Low-latency requirements with tight SLA: A stacked two-layer bidirectional LSTM on a CPU can process short sequences with sub-millisecond latency. A Transformer of comparable accuracy is typically 5-20x slower on CPU because its attention mechanism does not benefit from simple loop-based optimization the way LSTM does.

Layer Count and Stacking

Two stacked LSTM layers is the most common production configuration. Single-layer LSTMs underfit on complex tasks. Three or more layers rarely provide meaningful gains and slow training significantly. When three layers do help, add aggressive dropout (0.3-0.5) between layers to prevent overfitting.

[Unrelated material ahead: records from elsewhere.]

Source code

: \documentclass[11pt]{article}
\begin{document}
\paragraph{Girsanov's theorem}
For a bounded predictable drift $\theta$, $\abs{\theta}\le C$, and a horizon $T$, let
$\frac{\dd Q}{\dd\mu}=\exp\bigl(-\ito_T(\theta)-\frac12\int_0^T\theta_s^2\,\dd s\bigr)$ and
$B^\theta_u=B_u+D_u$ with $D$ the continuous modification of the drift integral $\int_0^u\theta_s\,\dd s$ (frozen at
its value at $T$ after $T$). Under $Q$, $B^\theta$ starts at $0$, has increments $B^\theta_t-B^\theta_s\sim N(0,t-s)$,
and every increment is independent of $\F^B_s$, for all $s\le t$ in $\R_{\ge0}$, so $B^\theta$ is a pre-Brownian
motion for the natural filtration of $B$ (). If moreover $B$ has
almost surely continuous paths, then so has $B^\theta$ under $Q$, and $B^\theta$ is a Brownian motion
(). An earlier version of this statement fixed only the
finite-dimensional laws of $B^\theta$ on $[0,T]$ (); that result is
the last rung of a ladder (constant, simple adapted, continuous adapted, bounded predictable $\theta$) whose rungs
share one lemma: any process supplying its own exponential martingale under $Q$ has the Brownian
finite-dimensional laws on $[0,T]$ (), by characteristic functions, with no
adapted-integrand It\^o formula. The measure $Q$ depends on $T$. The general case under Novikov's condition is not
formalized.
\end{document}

Bidirectional vs Unidirectional

Bidirectional LSTMs process the sequence forward and backward simultaneously, allowing each hidden state to incorporate context from both past and future tokens. For classification and labeling tasks (sentiment analysis, NER, POS tagging), bidirectional almost always outperforms unidirectional. For generation tasks (language modeling, next-step prediction), bidirectional cannot be used - there is no future context available at inference time.

Common Mistakes

:::danger Forgetting to sort sequences before pack_padded_sequence

pack_padded_sequence with enforce_sorted=True (the default) requires the batch to be sorted by sequence length in descending order. If your data is not sorted, you will get a cryptic RuntimeError or, worse, silently incorrect outputs. Always sort before packing.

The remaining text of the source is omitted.